[Exercise prompt] The string "MacLaurin" appears in some lines of the entries that follow; copy each such line.

(Saved entries)
==================================================

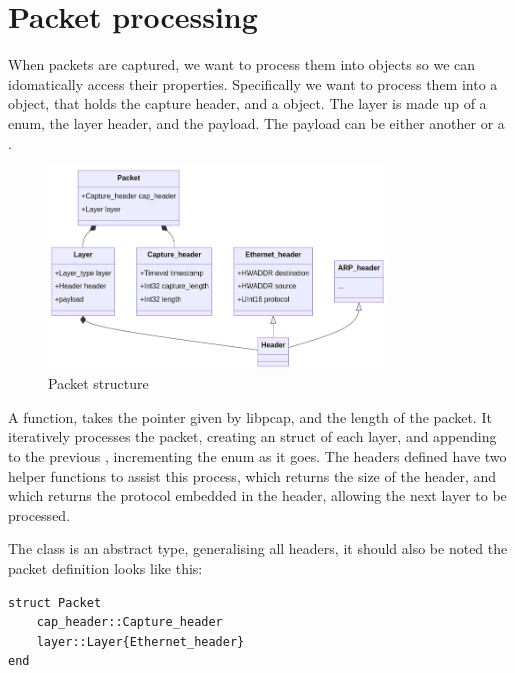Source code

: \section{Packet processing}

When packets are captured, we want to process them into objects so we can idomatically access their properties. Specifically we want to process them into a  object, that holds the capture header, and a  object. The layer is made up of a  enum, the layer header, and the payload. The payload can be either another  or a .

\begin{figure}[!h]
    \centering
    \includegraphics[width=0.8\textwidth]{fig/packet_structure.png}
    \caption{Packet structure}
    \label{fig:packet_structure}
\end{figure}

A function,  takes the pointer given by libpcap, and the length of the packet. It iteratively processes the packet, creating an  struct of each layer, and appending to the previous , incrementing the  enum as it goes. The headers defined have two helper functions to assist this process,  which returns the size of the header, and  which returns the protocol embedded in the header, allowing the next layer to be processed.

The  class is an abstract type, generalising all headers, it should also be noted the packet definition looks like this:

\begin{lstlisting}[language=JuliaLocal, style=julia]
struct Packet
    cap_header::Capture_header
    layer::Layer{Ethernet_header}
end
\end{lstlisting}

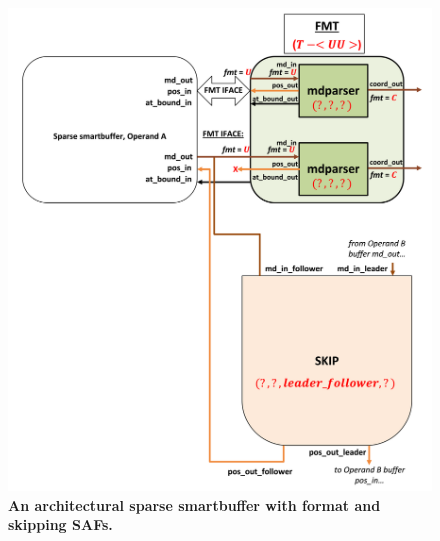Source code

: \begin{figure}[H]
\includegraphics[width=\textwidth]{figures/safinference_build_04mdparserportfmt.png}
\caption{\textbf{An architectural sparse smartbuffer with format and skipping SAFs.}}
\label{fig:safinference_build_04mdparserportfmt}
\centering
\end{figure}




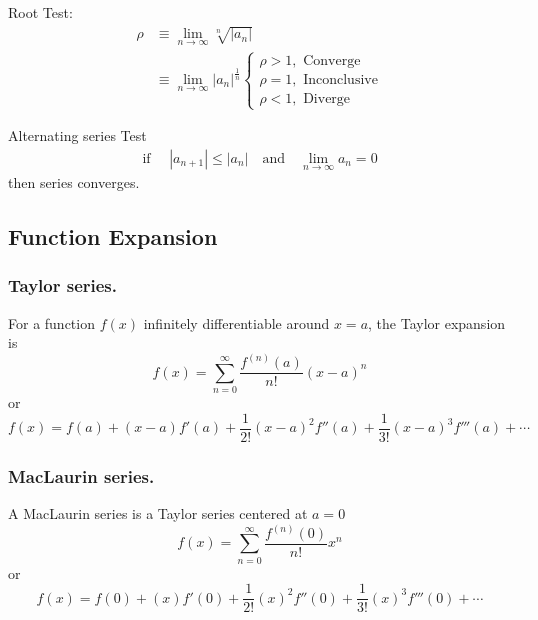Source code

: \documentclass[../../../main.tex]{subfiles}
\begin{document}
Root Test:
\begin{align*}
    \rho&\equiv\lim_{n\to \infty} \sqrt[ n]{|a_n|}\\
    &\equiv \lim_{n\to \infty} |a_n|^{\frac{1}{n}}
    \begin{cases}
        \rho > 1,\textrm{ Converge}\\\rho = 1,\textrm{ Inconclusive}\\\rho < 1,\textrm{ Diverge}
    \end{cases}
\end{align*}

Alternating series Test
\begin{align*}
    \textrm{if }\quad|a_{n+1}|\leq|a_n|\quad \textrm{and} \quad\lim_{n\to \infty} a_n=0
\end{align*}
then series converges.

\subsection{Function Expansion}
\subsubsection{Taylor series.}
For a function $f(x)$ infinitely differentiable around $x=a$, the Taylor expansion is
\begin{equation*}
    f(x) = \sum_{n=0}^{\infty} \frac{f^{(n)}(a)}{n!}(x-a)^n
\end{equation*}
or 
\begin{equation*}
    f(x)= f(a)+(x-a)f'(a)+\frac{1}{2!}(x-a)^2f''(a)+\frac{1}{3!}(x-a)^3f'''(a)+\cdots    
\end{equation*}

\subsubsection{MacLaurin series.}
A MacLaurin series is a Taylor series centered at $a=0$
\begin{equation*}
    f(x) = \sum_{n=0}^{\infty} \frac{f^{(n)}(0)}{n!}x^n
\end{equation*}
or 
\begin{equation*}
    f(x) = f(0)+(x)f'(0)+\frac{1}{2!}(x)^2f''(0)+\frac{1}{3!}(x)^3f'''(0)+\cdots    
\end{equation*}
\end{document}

==================================================

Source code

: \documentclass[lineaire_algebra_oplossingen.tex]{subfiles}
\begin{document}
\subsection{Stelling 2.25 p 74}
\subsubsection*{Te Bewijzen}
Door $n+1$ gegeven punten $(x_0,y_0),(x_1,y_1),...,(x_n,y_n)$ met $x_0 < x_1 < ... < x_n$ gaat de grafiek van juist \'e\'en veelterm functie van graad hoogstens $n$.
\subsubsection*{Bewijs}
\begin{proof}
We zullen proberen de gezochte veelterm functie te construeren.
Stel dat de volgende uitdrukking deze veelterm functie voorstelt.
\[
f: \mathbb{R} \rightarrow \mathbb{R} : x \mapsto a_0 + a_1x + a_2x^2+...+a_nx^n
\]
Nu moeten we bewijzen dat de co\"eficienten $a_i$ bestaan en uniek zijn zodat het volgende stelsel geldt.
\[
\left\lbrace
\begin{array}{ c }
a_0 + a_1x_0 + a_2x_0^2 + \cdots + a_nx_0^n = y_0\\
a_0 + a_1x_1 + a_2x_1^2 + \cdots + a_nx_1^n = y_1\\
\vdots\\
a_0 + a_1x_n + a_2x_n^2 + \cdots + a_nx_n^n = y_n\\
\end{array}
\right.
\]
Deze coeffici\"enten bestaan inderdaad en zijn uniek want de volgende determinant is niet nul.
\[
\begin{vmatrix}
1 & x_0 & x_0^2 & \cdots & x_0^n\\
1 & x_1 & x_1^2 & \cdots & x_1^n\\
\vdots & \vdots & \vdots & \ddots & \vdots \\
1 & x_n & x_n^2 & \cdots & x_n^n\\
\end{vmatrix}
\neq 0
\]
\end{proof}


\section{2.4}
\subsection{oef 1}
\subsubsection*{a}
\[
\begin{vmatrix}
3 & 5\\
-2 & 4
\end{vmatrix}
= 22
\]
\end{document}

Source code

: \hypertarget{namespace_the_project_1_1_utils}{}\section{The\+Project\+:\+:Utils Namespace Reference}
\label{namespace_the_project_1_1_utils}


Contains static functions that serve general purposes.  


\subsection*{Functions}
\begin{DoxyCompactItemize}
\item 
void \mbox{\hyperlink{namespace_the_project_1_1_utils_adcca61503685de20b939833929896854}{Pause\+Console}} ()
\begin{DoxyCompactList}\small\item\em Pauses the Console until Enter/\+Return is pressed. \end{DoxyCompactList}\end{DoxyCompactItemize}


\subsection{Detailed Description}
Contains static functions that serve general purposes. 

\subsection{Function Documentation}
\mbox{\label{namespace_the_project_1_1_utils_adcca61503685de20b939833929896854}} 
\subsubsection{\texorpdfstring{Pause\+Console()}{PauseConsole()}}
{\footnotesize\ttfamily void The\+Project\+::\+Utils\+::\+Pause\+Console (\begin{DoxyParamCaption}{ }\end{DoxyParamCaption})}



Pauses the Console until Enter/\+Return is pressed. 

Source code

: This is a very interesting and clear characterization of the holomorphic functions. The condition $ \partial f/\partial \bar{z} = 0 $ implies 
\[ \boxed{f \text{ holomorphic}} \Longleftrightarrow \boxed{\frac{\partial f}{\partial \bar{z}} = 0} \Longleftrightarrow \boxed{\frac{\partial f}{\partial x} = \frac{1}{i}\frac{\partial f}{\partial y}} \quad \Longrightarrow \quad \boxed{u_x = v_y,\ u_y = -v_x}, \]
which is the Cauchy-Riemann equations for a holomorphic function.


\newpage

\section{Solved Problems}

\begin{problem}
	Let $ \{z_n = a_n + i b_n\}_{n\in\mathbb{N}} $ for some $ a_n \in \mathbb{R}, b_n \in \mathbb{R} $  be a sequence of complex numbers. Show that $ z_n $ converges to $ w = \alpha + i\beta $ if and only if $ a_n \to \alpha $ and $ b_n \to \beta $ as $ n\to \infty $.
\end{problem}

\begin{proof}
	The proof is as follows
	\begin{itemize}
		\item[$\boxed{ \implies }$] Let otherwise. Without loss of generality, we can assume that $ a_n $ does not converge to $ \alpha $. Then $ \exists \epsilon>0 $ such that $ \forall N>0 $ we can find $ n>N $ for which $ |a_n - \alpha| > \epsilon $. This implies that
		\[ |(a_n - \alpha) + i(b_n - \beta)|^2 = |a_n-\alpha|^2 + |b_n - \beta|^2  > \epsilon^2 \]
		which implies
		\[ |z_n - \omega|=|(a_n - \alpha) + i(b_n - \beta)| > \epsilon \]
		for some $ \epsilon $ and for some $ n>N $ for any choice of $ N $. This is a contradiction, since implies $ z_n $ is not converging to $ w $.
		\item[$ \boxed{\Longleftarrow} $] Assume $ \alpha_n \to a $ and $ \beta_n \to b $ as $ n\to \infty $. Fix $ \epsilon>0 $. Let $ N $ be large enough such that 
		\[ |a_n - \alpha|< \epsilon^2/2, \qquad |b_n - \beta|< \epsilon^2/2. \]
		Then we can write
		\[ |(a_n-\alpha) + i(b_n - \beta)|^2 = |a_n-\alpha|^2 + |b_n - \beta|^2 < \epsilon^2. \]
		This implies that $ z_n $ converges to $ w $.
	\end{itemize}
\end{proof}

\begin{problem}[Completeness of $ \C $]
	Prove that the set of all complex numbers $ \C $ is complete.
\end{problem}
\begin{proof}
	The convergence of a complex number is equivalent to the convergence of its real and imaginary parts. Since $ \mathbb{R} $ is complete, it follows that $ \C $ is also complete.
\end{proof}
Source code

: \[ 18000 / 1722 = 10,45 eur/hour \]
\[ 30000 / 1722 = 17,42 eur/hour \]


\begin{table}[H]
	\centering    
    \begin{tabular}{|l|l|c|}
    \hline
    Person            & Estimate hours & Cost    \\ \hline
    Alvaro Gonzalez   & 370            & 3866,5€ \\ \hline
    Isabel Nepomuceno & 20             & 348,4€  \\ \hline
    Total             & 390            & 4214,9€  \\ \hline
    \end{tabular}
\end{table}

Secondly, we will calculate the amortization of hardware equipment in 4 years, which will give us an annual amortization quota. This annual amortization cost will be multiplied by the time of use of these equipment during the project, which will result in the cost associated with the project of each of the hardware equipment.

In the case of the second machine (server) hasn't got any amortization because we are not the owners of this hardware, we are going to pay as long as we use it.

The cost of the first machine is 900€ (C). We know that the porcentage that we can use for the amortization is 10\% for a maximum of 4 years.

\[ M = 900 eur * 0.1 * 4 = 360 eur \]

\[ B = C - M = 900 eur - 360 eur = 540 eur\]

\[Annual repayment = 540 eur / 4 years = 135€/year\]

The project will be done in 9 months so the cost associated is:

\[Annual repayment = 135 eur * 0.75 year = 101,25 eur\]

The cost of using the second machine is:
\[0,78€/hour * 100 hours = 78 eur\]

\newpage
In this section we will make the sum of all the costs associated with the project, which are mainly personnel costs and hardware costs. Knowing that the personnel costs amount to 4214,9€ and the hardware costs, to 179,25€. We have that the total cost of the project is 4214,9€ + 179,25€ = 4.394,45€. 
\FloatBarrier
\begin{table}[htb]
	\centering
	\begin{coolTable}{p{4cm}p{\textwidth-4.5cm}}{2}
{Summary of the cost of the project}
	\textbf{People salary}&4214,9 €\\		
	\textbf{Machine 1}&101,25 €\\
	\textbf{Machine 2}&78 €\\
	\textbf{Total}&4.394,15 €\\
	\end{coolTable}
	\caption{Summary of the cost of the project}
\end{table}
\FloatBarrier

==================================================

[Your solution]
\subsubsection{MacLaurin series.}
A MacLaurin series is a Taylor series centered at $a=0$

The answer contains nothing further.